Gains came in robust volumes in both markets as the battered Chinese property sector led the rebound from multi-month lows. The resurgent mainland market spurred more short-covering in the Chinese financial sector in Hong Kong.
The CSI300 of the largest Shanghai and Shenzhen A-share listings ended up 2.6 percent at 2,243.8 points, while the Shanghai Composite Index climbed 2.2 percent. This was their strongest single-day gain since Nov. 18, when markets first reacted to the detailed outcome of the Communist Party’s third plenum, a key policy meeting.
The CSI300 benchmark had closed on Monday at its lowest since July 9 after China’s benchmark seven-day repo rate soared to as high as 10 percent, just shy of the 11.2 percent record closing high seen at the end of June.
The China Enterprises Index of the leading Chinese listings in Hong Kong rose 1.1 percent, while the Hang Seng Index inched up 0.2 percent to 23,082.3 points as Hong Kong turnover jumped some 23 percent above its 20-day average.
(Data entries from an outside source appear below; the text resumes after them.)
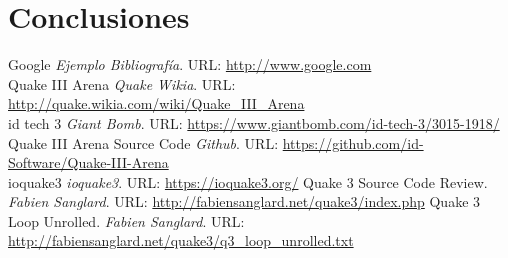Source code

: \documentclass[a4paper,12pt]{report}
\begin{document}
	\section{Conclusiones}
			
	
	
	
	\begin{appendices}
	
	\end{appendices}
	
	\begin{thebibliography}{9}
		
		Google \emph{Ejemplo Bibliografía}. URL: \url{http://www.google.com}\\
		Quake III Arena \emph{Quake Wikia}. URL: \url{http://quake.wikia.com/wiki/Quake_III_Arena}\\
		 id tech 3 \emph{Giant Bomb}. URL: \url{https://www.giantbomb.com/id-tech-3/3015-1918/}\\
		 Quake III Arena Source Code \emph{Github}. URL: \url{https://github.com/id-Software/Quake-III-Arena}\\
		 ioquake3 \emph{ioquake3}. URL: \url{https://ioquake3.org/}
		 Quake 3 Source Code Review. \emph{Fabien Sanglard}. URL: \url{http://fabiensanglard.net/quake3/index.php}
         Quake 3 Loop Unrolled. \emph{Fabien Sanglard}. URL: \url{http://fabiensanglard.net/quake3/q3_loop_unrolled.txt}
		
	\end{thebibliography}


	
	
\end{document}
Gains came in the strongest Shanghai volumes since Dec. 16 that was also nearly 40 percent above its average in the last month as investors also cheered comments from Premier Li Keqiang that Beijing is confident of “stable” economic growth this year.
Short selling in Hong Kong accounted for 9.2 percent of total turnover, compared with the 8 percent historical average.
“The cyclicals and the blue chips are leading the rebound today, which usually point at policy relief. It’s more a relief rally at this point, especially since some of these growth-sensitive counters have been hit quite badly,” said Cao Xuefeng, a Chengdu-based analyst with Huaxi Securities.
The relief may not last too long, with three more scheduled open market operations due before the Lunar New Year holiday starts next Friday. The HSBC manufacturing flash purchasing managers’ index for January is due on Thursday.
There are concerns about excess share supply, said Arnout van Rijn, Robeco’s lead Asia Pacific portfolio mananger. This could get particularly acute with a tightening money supply, with more than 700 applications and only about 50 approvals so far after a halt of more than a year.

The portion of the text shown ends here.